The Nigeria Police Force, on Tuesday, laid siege to the New Afrika Shrine after Seun Kuti announced he would hold a mass meeting tagged: #EndSARS: Lessons and Tasks.
Shortly after the musician made the announcement, the Nigeria Police Force sent him a letter warning him to shelve his plans.
The letter read in part, “You are hereby warned to suspend such gathering as any infraction that may emerge from this gathering will be tag a deliberate action to sabotage the transition and restoration of the peace in Lagos State by the Lagos State Government and the Nigeria Police Force.”
While reacting to the decision of the police to lay siege to the New Afrika Shrine, Seun Kuti in an exclusive interview with The Punch said, “The police are stupid to have held siege at the New Afrika Shrine; that is the only explanation I have. I was not at the New Afrika Shrine. I had said that I was not going to the Shrine, I was not at the Shrine, yet they laid siege at the Shrine. That is a sign that they are stupid. I am sorry to say.
“The letter they sent to me had no legal standing. It had no constitutional backing. That is what came to my mind when I saw the letter the police sent to me at first. If the Shrine was mine, I would not have paid attention to the letter. I would have wiped my arse with it and still do my event but the Shrine is not mine.”

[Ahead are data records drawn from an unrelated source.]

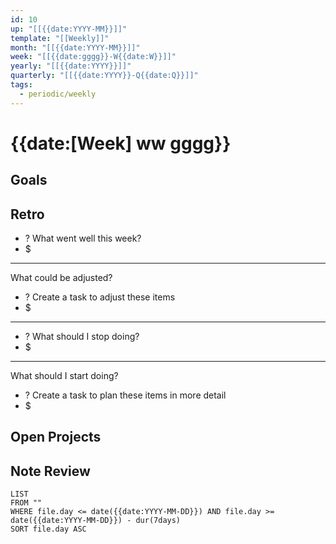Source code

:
 ```yaml
---
id: 10
up: "[[{{date:YYYY-MM}}]]"
template: "[[Weekly]]"
month: "[[{{date:YYYY-MM}}]]"
week: "[[{{date:gggg}}-W{{date:W}}]]"
yearly: "[[{{date:YYYY}}]]"
quarterly: "[[{{date:YYYY}}-Q{{date:Q}}]]"
tags:
  - periodic/weekly
---
```


# {{date:[Week] ww gggg}}

## Goals


## Retro

- ? What went well this week?
- $ 


---

What could be adjusted?

- ? Create a task to adjust these items
- $ 

---

- ? What should I stop doing?
- $ 


---

What should I start doing?

- ? Create a task to plan these items in more detail
- $ 

## Open Projects

## Note Review

```
LIST
FROM ""
WHERE file.day <= date({{date:YYYY-MM-DD}}) AND file.day >= date({{date:YYYY-MM-DD}}) - dur(7days)
SORT file.day ASC
```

The afrobeat singer stressed that the meeting he later held at the Kalakuta Republic was not to foment trouble. “The Nigerian government has always been anti-dialogical, you can find Nigerian politicians travel thousands of miles to discuss with foreigners on different economic, political or social interests that concern white people in relations to what is in Africa but they will never go to 20 kilometres to have a town hall meeting with their own people and dialogue with us. This is simply because they do not have that dialogical instinct with their own people.
“It is for that reason that we had a mass meeting with the Nigerian people. We wanted it to be a meeting whereby the Nigerian people would be able to air their opinion in order to launch this massive movement that we want to use to actualize the hopes and aspirations of the Nigerian people. The government, who I guess are afraid of their own shadow, decided to proscribe the event,” he said.